*Records for the exercise*
------------------------------------------------

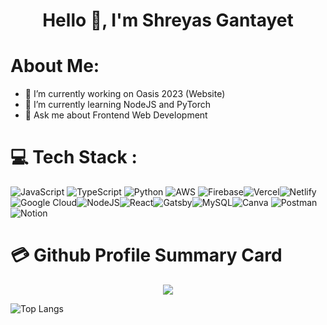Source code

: <h1 align="center"> Hello 👋, I'm Shreyas Gantayet </h1>

<!--
**Y0shicon/Y0shicon** is a ✨ _special_ ✨ repository because its `README.md` (this file) appears on your GitHub profile.
Here are some ideas to get you started:
-->

# About Me: 
- 🔭 I’m currently working on Oasis 2023 (Website)
- 🌱 I’m currently learning NodeJS and PyTorch
- 💬 Ask me about Frontend Web Development

# 💻 Tech Stack :
![JavaScript](https://img.shields.io/badge/javascript-%23323330.svg?style=for-the-badge&logo=javascript&logoColor=%23F7DF1E) ![TypeScript](https://img.shields.io/badge/typescript-%23007ACC.svg?style=for-the-badge&logo=typescript&logoColor=white) ![Python](https://img.shields.io/badge/python-3670A0?style=for-the-badge&logo=python&logoColor=ffdd54) ![AWS](https://img.shields.io/badge/AWS-%23FF9900.svg?style=for-the-badge&logo=amazon-aws&logoColor=white) ![Firebase](https://img.shields.io/badge/firebase-%23039BE5.svg?style=for-the-badge&logo=firebase)![Vercel](https://img.shields.io/badge/vercel-%23000000.svg?style=for-the-badge&logo=vercel&logoColor=white)![Netlify](https://img.shields.io/badge/netlify-%23000000.svg?style=for-the-badge&logo=netlify&logoColor=#00C7B7)![Google Cloud](https://img.shields.io/badge/Google%20Cloud-%234285F4.svg?style=for-the-badge&logo=google-cloud&logoColor=white)![NodeJS](https://img.shields.io/badge/node.js-6DA55F?style=for-the-badge&logo=node.js&logoColor=white)![React](https://img.shields.io/badge/react-%2320232a.svg?style=for-the-badge&logo=react&logoColor=%2361DAFB)![Gatsby](https://img.shields.io/badge/Gatsby-%23663399.svg?style=for-the-badge&logo=gatsby&logoColor=white)![MySQL](https://img.shields.io/badge/mysql-%2300f.svg?style=for-the-badge&logo=mysql&logoColor=white)![Canva](https://img.shields.io/badge/Canva-%2300C4CC.svg?style=for-the-badge&logo=Canva&logoColor=white) ![Postman](https://img.shields.io/badge/Postman-FF6C37?style=for-the-badge&logo=postman&logoColor=white)![Notion](https://img.shields.io/badge/Notion-%23000000.svg?style=for-the-badge&logo=notion&logoColor=white)


# 💳 Github Profile Summary Card
<p align="center">
  <img src="https://github-profile-summary-cards.vercel.app/api/cards/profile-details?username=Y0shicon&theme=vue"/>
</p>

![Top Langs](https://github-readme-stats.vercel.app/api/top-langs/?username=Y0shicon&langs_count=10&hide=html)

<!--
- 😄 Pronouns: ...
- 🤔 I’m looking for help with ...
- 📫 How to reach me: ...
- ⚡ Fun fact: ...
-->
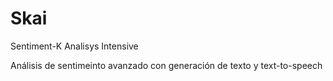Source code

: # Skai
Sentiment-K Analisys Intensive

Análisis de sentimeinto avanzado con generación de texto y text-to-speech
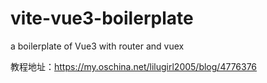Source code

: # vite-vue3-boilerplate
a boilerplate of Vue3 with router and vuex 

教程地址：https://my.oschina.net/lilugirl2005/blog/4776376
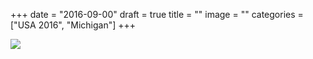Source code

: +++
date = "2016-09-00"
draft = true
title = ""
image = ""
categories = ["USA 2016", "Michigan"]
+++

![](/images/2016-09-00_.jpg)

------------------------------------------------

*About this task*
If a line of the data holds the string "align", list it.

*Answer below*
: <h1 align="center"> Hello 👋, I'm Shreyas Gantayet </h1>
<p align="center">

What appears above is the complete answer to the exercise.